The data isn't missing. It's in your ERP, described in dollars instead of emissions. The job is translation, not collection.

Why NetSuite is a head start
Connects to NetSuite
Pulls procurement and financial data on a schedule you control. See the NetSuite integration.
Maps every line
Each transaction matched to an emission factor, with the reasoning for the match shown.
Consolidates your way
Calculates per subsidiary and rolls up the way your group already reports.
Assurance-ready
Every number stays linked to its purchase order or invoice — one click away, not a reconstruction.

Turn your NetSuite data into an audit-ready footprint

Our AI Sustainability Analyst reads your ERP procurement and financial data, calculates per entity, and keeps the source behind every figure.

See the NetSuite integration

Frequently asked questions

Can I calculate emissions from NetSuite data?+

Yes. Procurement, purchase orders and financial data from NetSuite feed a spend-based Scope 3 estimate directly, and inventory and logistics data support upstream transport calculations. The work is mapping each spend category to the right emission factor and keeping the link back to the source record.

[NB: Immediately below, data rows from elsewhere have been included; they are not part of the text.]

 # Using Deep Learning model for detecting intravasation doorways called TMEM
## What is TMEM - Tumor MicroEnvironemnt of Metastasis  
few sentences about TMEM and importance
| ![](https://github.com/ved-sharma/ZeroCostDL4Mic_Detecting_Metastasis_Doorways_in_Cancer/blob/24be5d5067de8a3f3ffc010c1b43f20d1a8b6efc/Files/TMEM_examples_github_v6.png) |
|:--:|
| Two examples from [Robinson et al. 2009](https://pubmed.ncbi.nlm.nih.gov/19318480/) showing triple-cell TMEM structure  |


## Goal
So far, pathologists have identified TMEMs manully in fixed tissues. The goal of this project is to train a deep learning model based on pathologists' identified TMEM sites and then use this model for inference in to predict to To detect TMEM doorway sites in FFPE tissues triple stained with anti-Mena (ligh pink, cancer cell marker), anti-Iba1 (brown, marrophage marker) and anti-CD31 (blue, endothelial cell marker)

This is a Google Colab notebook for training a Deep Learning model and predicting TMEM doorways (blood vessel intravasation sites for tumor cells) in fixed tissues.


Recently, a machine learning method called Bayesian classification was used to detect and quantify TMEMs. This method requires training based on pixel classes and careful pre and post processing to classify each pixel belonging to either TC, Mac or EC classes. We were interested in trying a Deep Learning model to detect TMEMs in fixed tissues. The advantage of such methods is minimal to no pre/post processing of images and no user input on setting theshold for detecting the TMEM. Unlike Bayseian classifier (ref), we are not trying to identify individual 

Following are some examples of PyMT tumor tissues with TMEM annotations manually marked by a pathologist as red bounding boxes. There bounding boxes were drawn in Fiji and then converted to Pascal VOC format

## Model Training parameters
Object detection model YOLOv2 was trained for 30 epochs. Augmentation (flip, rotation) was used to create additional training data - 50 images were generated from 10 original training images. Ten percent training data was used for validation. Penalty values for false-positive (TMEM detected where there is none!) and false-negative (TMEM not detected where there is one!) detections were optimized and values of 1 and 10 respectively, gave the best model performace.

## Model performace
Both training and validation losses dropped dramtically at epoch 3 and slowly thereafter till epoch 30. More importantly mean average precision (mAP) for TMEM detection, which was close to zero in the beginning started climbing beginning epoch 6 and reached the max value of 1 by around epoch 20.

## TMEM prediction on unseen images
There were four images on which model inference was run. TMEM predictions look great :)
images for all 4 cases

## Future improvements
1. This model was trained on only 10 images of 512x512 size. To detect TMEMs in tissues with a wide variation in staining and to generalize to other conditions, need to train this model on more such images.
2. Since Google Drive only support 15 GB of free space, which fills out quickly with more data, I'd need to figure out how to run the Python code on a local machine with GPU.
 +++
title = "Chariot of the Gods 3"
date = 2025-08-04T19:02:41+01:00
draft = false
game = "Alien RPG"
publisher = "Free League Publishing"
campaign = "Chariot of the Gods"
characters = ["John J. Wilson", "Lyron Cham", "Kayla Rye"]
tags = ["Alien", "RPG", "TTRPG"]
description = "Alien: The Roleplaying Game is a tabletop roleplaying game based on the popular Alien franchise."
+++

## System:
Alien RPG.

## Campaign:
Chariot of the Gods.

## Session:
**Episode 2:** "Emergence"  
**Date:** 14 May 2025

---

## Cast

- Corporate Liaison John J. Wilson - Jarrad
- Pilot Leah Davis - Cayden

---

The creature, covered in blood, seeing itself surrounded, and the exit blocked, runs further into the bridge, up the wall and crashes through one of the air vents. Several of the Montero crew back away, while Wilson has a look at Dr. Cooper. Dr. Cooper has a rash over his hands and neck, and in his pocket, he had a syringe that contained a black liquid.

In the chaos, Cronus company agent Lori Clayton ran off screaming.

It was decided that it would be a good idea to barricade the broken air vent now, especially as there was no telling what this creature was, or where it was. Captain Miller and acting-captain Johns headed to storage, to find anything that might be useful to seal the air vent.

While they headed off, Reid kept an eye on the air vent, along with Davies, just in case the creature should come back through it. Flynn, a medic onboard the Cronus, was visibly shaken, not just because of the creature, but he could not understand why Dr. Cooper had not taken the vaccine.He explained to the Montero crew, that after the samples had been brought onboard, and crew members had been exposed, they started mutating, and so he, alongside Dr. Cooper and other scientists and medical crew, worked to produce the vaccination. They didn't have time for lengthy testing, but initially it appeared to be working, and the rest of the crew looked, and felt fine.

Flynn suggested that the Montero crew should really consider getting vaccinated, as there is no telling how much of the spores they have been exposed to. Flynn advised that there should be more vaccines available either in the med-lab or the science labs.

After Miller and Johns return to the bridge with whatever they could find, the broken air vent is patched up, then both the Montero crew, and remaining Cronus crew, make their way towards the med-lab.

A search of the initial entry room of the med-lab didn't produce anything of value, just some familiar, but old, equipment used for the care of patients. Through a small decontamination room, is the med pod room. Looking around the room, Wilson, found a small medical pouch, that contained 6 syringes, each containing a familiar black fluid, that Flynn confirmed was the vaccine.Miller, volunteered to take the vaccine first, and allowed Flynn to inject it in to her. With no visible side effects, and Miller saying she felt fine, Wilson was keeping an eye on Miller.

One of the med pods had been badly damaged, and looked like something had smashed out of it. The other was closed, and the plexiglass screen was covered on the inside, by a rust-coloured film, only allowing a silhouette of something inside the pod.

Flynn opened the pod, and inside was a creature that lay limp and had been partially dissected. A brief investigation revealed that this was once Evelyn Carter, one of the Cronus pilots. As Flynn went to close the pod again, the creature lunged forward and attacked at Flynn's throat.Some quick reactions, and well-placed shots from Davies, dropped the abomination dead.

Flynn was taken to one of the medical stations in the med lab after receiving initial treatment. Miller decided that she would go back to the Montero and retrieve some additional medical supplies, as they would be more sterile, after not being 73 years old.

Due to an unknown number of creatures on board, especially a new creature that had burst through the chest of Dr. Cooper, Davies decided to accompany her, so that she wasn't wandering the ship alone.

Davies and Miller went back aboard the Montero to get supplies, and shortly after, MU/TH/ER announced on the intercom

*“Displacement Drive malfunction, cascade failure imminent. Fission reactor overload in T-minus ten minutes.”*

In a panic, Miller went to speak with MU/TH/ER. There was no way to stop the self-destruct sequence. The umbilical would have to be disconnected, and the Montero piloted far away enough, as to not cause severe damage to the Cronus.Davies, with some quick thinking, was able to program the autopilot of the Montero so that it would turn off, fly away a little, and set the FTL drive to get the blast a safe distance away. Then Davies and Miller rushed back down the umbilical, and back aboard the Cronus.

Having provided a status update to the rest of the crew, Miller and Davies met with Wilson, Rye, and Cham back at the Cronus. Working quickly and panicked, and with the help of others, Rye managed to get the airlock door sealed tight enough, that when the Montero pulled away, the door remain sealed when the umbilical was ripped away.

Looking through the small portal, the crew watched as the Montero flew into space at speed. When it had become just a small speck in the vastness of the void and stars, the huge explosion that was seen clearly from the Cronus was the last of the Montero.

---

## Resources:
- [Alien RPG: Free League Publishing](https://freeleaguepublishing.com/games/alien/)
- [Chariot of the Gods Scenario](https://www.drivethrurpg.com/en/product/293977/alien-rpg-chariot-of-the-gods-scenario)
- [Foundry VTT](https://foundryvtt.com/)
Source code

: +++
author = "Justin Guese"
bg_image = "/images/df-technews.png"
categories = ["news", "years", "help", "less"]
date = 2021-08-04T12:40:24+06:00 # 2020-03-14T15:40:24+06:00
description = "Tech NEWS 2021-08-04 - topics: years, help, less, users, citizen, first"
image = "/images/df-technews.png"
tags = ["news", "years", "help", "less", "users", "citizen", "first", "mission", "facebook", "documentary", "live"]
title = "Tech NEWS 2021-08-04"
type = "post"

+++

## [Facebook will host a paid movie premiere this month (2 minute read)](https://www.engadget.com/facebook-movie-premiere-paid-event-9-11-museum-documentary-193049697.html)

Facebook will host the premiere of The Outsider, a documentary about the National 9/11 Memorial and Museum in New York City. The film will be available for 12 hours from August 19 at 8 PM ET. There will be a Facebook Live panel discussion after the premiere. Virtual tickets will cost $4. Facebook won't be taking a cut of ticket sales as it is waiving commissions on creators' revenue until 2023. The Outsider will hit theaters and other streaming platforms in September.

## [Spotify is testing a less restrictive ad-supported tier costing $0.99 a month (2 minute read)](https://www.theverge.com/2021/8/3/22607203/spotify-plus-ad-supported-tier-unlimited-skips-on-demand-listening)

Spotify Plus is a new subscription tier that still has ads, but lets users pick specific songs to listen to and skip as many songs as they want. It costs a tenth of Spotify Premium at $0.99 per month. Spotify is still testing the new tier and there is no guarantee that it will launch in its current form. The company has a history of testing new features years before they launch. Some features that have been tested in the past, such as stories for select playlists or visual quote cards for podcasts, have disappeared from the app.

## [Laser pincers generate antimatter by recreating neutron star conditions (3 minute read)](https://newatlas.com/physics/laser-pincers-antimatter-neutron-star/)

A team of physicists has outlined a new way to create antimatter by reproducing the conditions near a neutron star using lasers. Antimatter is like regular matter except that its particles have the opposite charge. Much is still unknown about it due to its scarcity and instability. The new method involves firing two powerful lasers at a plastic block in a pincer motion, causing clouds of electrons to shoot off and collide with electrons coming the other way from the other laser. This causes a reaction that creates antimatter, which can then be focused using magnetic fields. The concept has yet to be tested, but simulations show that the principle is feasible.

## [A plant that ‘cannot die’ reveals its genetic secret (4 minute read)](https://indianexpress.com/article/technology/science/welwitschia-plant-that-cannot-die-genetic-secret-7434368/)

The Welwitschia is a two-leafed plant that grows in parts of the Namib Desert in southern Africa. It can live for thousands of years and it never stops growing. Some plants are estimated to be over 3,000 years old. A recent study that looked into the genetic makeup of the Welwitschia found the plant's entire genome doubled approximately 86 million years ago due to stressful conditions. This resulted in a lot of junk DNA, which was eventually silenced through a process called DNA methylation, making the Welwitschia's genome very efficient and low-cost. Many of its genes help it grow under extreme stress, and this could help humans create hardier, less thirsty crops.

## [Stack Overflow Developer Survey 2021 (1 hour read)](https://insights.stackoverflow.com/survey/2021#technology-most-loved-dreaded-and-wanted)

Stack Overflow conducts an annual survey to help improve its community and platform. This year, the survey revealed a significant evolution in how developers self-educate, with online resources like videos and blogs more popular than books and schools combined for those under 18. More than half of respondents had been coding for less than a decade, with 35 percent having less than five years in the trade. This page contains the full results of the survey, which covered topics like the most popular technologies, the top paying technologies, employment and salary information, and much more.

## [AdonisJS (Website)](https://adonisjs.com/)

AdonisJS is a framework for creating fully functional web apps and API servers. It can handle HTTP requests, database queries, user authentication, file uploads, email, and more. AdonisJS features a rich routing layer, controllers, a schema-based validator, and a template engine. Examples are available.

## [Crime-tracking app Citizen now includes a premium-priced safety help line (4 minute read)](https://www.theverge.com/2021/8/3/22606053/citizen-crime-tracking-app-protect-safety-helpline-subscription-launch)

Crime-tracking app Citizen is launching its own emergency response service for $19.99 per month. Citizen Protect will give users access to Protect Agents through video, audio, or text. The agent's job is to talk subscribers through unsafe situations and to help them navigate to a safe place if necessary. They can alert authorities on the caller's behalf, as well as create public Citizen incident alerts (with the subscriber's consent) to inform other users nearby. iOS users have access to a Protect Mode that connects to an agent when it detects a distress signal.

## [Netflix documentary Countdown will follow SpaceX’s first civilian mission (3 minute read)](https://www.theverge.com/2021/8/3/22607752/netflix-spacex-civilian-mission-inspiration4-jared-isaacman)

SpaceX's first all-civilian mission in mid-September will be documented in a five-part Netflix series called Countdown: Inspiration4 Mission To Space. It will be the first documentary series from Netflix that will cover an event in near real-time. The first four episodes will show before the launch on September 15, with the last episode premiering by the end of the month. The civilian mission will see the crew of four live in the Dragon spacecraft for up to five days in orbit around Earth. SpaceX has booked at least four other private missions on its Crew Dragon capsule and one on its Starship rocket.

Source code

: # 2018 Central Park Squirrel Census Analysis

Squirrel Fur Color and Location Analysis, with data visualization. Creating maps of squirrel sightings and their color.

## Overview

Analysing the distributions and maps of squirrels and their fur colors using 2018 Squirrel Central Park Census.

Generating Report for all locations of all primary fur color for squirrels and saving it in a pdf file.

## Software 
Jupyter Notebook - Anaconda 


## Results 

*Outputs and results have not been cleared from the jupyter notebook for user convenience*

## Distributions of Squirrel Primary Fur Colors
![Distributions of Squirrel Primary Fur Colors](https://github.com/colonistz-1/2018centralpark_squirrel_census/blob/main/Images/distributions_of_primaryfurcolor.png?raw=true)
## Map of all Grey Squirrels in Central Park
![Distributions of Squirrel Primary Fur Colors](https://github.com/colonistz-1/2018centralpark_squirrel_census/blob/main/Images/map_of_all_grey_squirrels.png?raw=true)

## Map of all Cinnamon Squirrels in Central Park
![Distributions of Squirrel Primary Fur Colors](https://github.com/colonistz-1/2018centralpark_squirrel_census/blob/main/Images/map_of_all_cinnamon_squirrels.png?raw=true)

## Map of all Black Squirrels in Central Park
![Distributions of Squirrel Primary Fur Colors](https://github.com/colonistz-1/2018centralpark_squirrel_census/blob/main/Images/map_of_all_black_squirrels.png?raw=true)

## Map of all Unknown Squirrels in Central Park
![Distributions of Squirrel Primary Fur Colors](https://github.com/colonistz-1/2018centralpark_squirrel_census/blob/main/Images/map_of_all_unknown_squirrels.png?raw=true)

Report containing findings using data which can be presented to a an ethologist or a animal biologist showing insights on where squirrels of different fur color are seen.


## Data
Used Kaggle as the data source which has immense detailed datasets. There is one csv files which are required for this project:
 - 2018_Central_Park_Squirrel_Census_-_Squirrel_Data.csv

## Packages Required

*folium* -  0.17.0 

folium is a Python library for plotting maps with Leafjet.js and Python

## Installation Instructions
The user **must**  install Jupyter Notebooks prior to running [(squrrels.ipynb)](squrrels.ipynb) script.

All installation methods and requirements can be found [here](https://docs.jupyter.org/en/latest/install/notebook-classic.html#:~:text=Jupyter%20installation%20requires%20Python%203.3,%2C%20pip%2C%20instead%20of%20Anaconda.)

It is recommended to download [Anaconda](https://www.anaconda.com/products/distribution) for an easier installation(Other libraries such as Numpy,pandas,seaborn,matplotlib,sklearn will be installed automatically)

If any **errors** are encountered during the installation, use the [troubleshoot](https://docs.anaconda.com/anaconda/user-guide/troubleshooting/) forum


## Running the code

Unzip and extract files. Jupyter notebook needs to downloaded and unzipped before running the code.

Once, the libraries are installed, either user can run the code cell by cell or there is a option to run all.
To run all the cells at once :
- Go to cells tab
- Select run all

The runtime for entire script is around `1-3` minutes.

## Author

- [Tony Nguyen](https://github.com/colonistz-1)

How does multi-entity emissions consolidation work with an ERP?+

You calculate emissions per subsidiary, then consolidate at group level using operational control or equity share. Because NetSuite already models your subsidiary structure, the cleanest approach maps emissions onto that same structure rather than rebuilding it in a spreadsheet.

Is spend-based data from NetSuite good enough for ASRS?+

It's the right starting point. Spend-based estimates give broad coverage across every procurement category, which is what the ASRS expects in early reporting. You then invest in activity data for your most material sources over time. Progressive improvement is exactly what the standard anticipates.